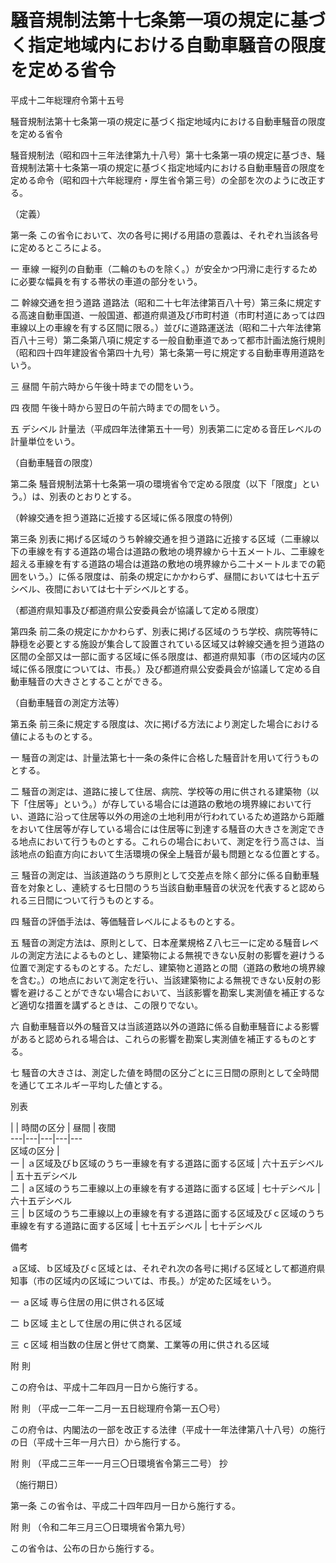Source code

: # 騒音規制法第十七条第一項の規定に基づく指定地域内における自動車騒音の限度を定める省令

平成十二年総理府令第十五号

騒音規制法第十七条第一項の規定に基づく指定地域内における自動車騒音の限度を定める省令

騒音規制法（昭和四十三年法律第九十八号）第十七条第一項の規定に基づき、騒音規制法第十七条第一項の規定に基づく指定地域内における自動車騒音の限度を定める命令（昭和四十六年総理府・厚生省令第三号）の全部を次のように改正する。

（定義）

第一条 この省令において、次の各号に掲げる用語の意義は、それぞれ当該各号に定めるところによる。

一 車線 一縦列の自動車（二輪のものを除く。）が安全かつ円滑に走行するために必要な幅員を有する帯状の車道の部分をいう。

二 幹線交通を担う道路 道路法（昭和二十七年法律第百八十号）第三条に規定する高速自動車国道、一般国道、都道府県道及び市町村道（市町村道にあっては四車線以上の車線を有する区間に限る。）並びに道路運送法（昭和二十六年法律第百八十三号）第二条第八項に規定する一般自動車道であって都市計画法施行規則（昭和四十四年建設省令第四十九号）第七条第一号に規定する自動車専用道路をいう。

三 昼間 午前六時から午後十時までの間をいう。

四 夜間 午後十時から翌日の午前六時までの間をいう。

五 デシベル 計量法（平成四年法律第五十一号）別表第二に定める音圧レベルの計量単位をいう。

（自動車騒音の限度）

第二条 騒音規制法第十七条第一項の環境省令で定める限度（以下「限度」という。）は、別表のとおりとする。

（幹線交通を担う道路に近接する区域に係る限度の特例）

第三条 別表に掲げる区域のうち幹線交通を担う道路に近接する区域（二車線以下の車線を有する道路の場合は道路の敷地の境界線から十五メートル、二車線を超える車線を有する道路の場合は道路の敷地の境界線から二十メートルまでの範囲をいう。）に係る限度は、前条の規定にかかわらず、昼間においては七十五デシベル、夜間においては七十デシベルとする。

（都道府県知事及び都道府県公安委員会が協議して定める限度）

第四条 前二条の規定にかかわらず、別表に掲げる区域のうち学校、病院等特に静穏を必要とする施設が集合して設置されている区域又は幹線交通を担う道路の区間の全部又は一部に面する区域に係る限度は、都道府県知事（市の区域内の区域に係る限度については、市長。）及び都道府県公安委員会が協議して定める自動車騒音の大きさとすることができる。

（自動車騒音の測定方法等）

第五条 前三条に規定する限度は、次に掲げる方法により測定した場合における値によるものとする。

一 騒音の測定は、計量法第七十一条の条件に合格した騒音計を用いて行うものとする。

二 騒音の測定は、道路に接して住居、病院、学校等の用に供される建築物（以下「住居等」という。）が存している場合には道路の敷地の境界線において行い、道路に沿って住居等以外の用途の土地利用が行われているため道路から距離をおいて住居等が存している場合には住居等に到達する騒音の大きさを測定できる地点において行うものとする。これらの場合において、測定を行う高さは、当該地点の鉛直方向において生活環境の保全上騒音が最も問題となる位置とする。

三 騒音の測定は、当該道路のうち原則として交差点を除く部分に係る自動車騒音を対象とし、連続する七日間のうち当該自動車騒音の状況を代表すると認められる三日間について行うものとする。

四 騒音の評価手法は、等価騒音レベルによるものとする。

五 騒音の測定方法は、原則として、日本産業規格Ｚ八七三一に定める騒音レベルの測定方法によるものとし、建築物による無視できない反射の影響を避けうる位置で測定するものとする。ただし、建築物と道路との間（道路の敷地の境界線を含む。）の地点において測定を行い、当該建築物による無視できない反射の影響を避けることができない場合において、当該影響を勘案し実測値を補正するなど適切な措置を講ずるときは、この限りでない。

六 自動車騒音以外の騒音又は当該道路以外の道路に係る自動車騒音による影響があると認められる場合は、これらの影響を勘案し実測値を補正するものとする。

七 騒音の大きさは、測定した値を時間の区分ごとに三日間の原則として全時間を通じてエネルギー平均した値とする。

別表

|  | 時間の区分 | 昼間 | 夜間  
---|---|---|---|---  
区域の区分 |   
一 | ａ区域及びｂ区域のうち一車線を有する道路に面する区域 | 六十五デシベル | 五十五デシベル  
二 | ａ区域のうち二車線以上の車線を有する道路に面する区域 | 七十デシベル | 六十五デシベル  
三 | ｂ区域のうち二車線以上の車線を有する道路に面する区域及びｃ区域のうち車線を有する道路に面する区域 | 七十五デシベル | 七十デシベル  
  
備考

ａ区域、ｂ区域及びｃ区域とは、それぞれ次の各号に掲げる区域として都道府県知事（市の区域内の区域については、市長。）が定めた区域をいう。

一 ａ区域 専ら住居の用に供される区域

二 ｂ区域 主として住居の用に供される区域

三 ｃ区域 相当数の住居と併せて商業、工業等の用に供される区域

附 則

この府令は、平成十二年四月一日から施行する。

附 則 （平成一二年一二月一五日総理府令第一五〇号）

この府令は、内閣法の一部を改正する法律（平成十一年法律第八十八号）の施行の日（平成十三年一月六日）から施行する。

附 則 （平成二三年一一月三〇日環境省令第三二号） 抄

（施行期日）

第一条 この省令は、平成二十四年四月一日から施行する。

附 則 （令和二年三月三〇日環境省令第九号）

この省令は、公布の日から施行する。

> _What you have to do_
As you output the material, omit the pictures but alter nothing else.

> _Reply to the exercise_
Source code

: # 騒音規制法第十七条第一項の規定に基づく指定地域内における自動車騒音の限度を定める省令

平成十二年総理府令第十五号

騒音規制法第十七条第一項の規定に基づく指定地域内における自動車騒音の限度を定める省令

騒音規制法（昭和四十三年法律第九十八号）第十七条第一項の規定に基づき、騒音規制法第十七条第一項の規定に基づく指定地域内における自動車騒音の限度を定める命令（昭和四十六年総理府・厚生省令第三号）の全部を次のように改正する。

（定義）

第一条 この省令において、次の各号に掲げる用語の意義は、それぞれ当該各号に定めるところによる。

一 車線 一縦列の自動車（二輪のものを除く。）が安全かつ円滑に走行するために必要な幅員を有する帯状の車道の部分をいう。

二 幹線交通を担う道路 道路法（昭和二十七年法律第百八十号）第三条に規定する高速自動車国道、一般国道、都道府県道及び市町村道（市町村道にあっては四車線以上の車線を有する区間に限る。）並びに道路運送法（昭和二十六年法律第百八十三号）第二条第八項に規定する一般自動車道であって都市計画法施行規則（昭和四十四年建設省令第四十九号）第七条第一号に規定する自動車専用道路をいう。

三 昼間 午前六時から午後十時までの間をいう。

四 夜間 午後十時から翌日の午前六時までの間をいう。

五 デシベル 計量法（平成四年法律第五十一号）別表第二に定める音圧レベルの計量単位をいう。

（自動車騒音の限度）

第二条 騒音規制法第十七条第一項の環境省令で定める限度（以下「限度」という。）は、別表のとおりとする。

（幹線交通を担う道路に近接する区域に係る限度の特例）

第三条 別表に掲げる区域のうち幹線交通を担う道路に近接する区域（二車線以下の車線を有する道路の場合は道路の敷地の境界線から十五メートル、二車線を超える車線を有する道路の場合は道路の敷地の境界線から二十メートルまでの範囲をいう。）に係る限度は、前条の規定にかかわらず、昼間においては七十五デシベル、夜間においては七十デシベルとする。

（都道府県知事及び都道府県公安委員会が協議して定める限度）

第四条 前二条の規定にかかわらず、別表に掲げる区域のうち学校、病院等特に静穏を必要とする施設が集合して設置されている区域又は幹線交通を担う道路の区間の全部又は一部に面する区域に係る限度は、都道府県知事（市の区域内の区域に係る限度については、市長。）及び都道府県公安委員会が協議して定める自動車騒音の大きさとすることができる。

（自動車騒音の測定方法等）

第五条 前三条に規定する限度は、次に掲げる方法により測定した場合における値によるものとする。

一 騒音の測定は、計量法第七十一条の条件に合格した騒音計を用いて行うものとする。

二 騒音の測定は、道路に接して住居、病院、学校等の用に供される建築物（以下「住居等」という。）が存している場合には道路の敷地の境界線において行い、道路に沿って住居等以外の用途の土地利用が行われているため道路から距離をおいて住居等が存している場合には住居等に到達する騒音の大きさを測定できる地点において行うものとする。これらの場合において、測定を行う高さは、当該地点の鉛直方向において生活環境の保全上騒音が最も問題となる位置とする。

三 騒音の測定は、当該道路のうち原則として交差点を除く部分に係る自動車騒音を対象とし、連続する七日間のうち当該自動車騒音の状況を代表すると認められる三日間について行うものとする。

四 騒音の評価手法は、等価騒音レベルによるものとする。

五 騒音の測定方法は、原則として、日本産業規格Ｚ八七三一に定める騒音レベルの測定方法によるものとし、建築物による無視できない反射の影響を避けうる位置で測定するものとする。ただし、建築物と道路との間（道路の敷地の境界線を含む。）の地点において測定を行い、当該建築物による無視できない反射の影響を避けることができない場合において、当該影響を勘案し実測値を補正するなど適切な措置を講ずるときは、この限りでない。

六 自動車騒音以外の騒音又は当該道路以外の道路に係る自動車騒音による影響があると認められる場合は、これらの影響を勘案し実測値を補正するものとする。

七 騒音の大きさは、測定した値を時間の区分ごとに三日間の原則として全時間を通じてエネルギー平均した値とする。

別表

|  | 時間の区分 | 昼間 | 夜間  
---|---|---|---|---  
区域の区分 |   
一 | ａ区域及びｂ区域のうち一車線を有する道路に面する区域 | 六十五デシベル | 五十五デシベル  
二 | ａ区域のうち二車線以上の車線を有する道路に面する区域 | 七十デシベル | 六十五デシベル  
三 | ｂ区域のうち二車線以上の車線を有する道路に面する区域及びｃ区域のうち車線を有する道路に面する区域 | 七十五デシベル | 七十デシベル  
  
備考

ａ区域、ｂ区域及びｃ区域とは、それぞれ次の各号に掲げる区域として都道府県知事（市の区域内の区域については、市長。）が定めた区域をいう。

一 ａ区域 専ら住居の用に供される区域

二 ｂ区域 主として住居の用に供される区域

三 ｃ区域 相当数の住居と併せて商業、工業等の用に供される区域

附 則

この府令は、平成十二年四月一日から施行する。

附 則 （平成一二年一二月一五日総理府令第一五〇号）

この府令は、内閣法の一部を改正する法律（平成十一年法律第八十八号）の施行の日（平成十三年一月六日）から施行する。

附 則 （平成二三年一一月三〇日環境省令第三二号） 抄

（施行期日）

第一条 この省令は、平成二十四年四月一日から施行する。

附 則 （令和二年三月三〇日環境省令第九号）

この省令は、公布の日から施行する。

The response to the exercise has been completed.